> _What you will do_: In the data that follows, give the number of lines containing the word "asyncio". Offer no additional comment.

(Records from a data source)

# # #

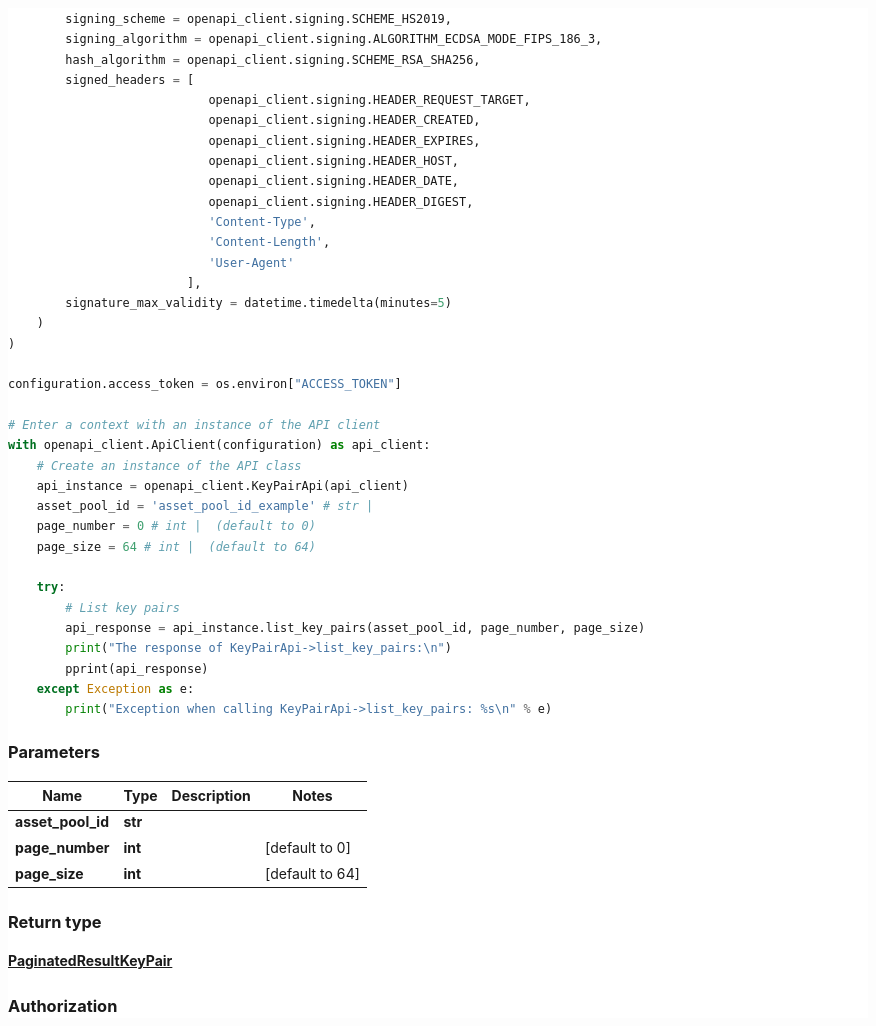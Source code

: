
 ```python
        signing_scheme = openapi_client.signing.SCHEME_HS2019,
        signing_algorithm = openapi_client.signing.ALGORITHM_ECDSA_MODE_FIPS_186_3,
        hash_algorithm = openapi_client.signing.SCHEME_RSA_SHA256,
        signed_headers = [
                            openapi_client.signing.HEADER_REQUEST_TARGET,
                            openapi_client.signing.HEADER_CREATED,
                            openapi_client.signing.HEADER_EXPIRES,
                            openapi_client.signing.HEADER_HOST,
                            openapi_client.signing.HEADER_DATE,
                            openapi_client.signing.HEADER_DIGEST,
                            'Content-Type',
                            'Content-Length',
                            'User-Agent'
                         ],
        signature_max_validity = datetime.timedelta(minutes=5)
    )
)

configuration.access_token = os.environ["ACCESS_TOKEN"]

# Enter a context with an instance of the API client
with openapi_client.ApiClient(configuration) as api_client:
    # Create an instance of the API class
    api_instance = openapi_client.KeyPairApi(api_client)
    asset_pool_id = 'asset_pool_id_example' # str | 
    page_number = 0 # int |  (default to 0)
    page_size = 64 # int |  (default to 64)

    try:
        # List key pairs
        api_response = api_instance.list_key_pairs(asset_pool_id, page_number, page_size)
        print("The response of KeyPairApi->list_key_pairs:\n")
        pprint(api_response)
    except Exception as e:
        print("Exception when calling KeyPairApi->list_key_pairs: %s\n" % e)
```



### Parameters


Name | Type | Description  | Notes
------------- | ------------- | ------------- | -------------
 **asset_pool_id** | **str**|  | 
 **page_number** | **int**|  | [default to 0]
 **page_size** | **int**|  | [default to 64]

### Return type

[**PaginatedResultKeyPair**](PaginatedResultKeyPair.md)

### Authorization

# # #

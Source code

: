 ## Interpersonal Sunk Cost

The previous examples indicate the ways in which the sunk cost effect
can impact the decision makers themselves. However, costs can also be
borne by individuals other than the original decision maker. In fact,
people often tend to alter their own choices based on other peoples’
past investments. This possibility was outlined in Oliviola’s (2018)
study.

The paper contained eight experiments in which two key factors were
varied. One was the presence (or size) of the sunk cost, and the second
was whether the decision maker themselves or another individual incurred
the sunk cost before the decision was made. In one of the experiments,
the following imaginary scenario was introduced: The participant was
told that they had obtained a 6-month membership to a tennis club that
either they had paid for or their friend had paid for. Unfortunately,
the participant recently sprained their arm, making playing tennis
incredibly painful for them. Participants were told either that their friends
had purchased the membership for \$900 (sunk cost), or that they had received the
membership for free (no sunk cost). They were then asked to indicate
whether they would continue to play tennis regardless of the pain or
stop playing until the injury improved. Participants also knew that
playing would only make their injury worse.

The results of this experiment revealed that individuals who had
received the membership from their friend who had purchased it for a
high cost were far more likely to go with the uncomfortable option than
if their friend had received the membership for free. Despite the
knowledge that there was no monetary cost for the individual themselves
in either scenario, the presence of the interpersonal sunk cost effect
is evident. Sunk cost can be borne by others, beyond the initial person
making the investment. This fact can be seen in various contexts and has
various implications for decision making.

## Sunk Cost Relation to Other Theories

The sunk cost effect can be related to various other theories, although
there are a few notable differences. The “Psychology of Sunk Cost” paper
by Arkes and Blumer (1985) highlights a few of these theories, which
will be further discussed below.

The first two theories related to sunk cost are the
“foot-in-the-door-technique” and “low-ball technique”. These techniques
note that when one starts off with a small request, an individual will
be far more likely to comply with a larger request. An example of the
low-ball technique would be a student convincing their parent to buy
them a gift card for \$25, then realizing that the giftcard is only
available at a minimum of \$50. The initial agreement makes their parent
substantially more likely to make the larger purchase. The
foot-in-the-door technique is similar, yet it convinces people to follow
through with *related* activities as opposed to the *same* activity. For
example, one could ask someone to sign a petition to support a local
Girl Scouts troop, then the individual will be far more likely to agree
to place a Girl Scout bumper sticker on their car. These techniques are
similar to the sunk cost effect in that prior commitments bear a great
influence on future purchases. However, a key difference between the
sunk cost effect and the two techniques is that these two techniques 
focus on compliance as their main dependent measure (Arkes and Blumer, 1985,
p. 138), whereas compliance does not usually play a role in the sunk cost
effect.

# # #

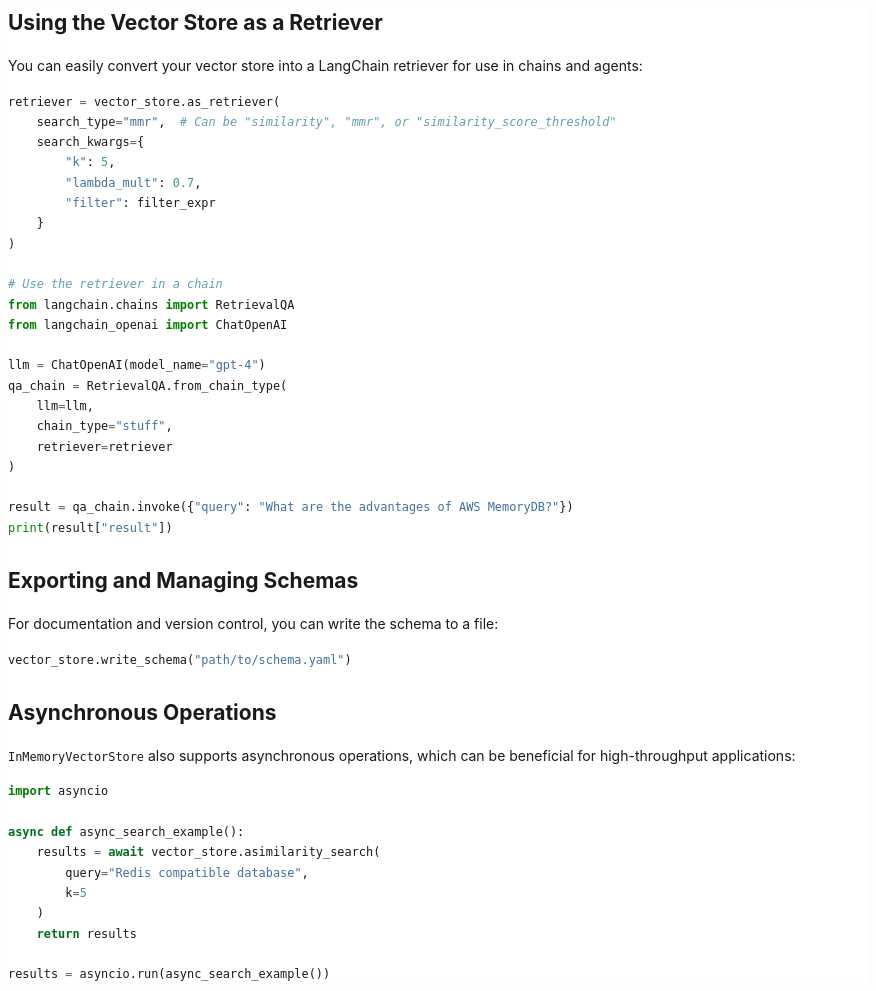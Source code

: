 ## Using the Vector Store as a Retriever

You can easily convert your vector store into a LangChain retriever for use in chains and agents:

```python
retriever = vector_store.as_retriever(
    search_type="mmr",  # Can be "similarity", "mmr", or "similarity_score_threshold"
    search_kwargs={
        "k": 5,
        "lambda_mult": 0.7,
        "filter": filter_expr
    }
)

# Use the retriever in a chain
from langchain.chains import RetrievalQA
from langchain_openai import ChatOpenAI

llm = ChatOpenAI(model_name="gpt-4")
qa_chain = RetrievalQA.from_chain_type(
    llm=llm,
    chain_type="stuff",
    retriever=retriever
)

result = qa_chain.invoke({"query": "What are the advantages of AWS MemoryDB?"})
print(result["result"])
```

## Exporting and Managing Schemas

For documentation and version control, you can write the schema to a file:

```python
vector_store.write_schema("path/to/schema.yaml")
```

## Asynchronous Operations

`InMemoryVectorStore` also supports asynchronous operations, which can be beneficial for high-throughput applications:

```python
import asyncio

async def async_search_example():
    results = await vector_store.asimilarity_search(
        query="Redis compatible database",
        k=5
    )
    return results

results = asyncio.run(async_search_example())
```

# # #

> _Task response_: 2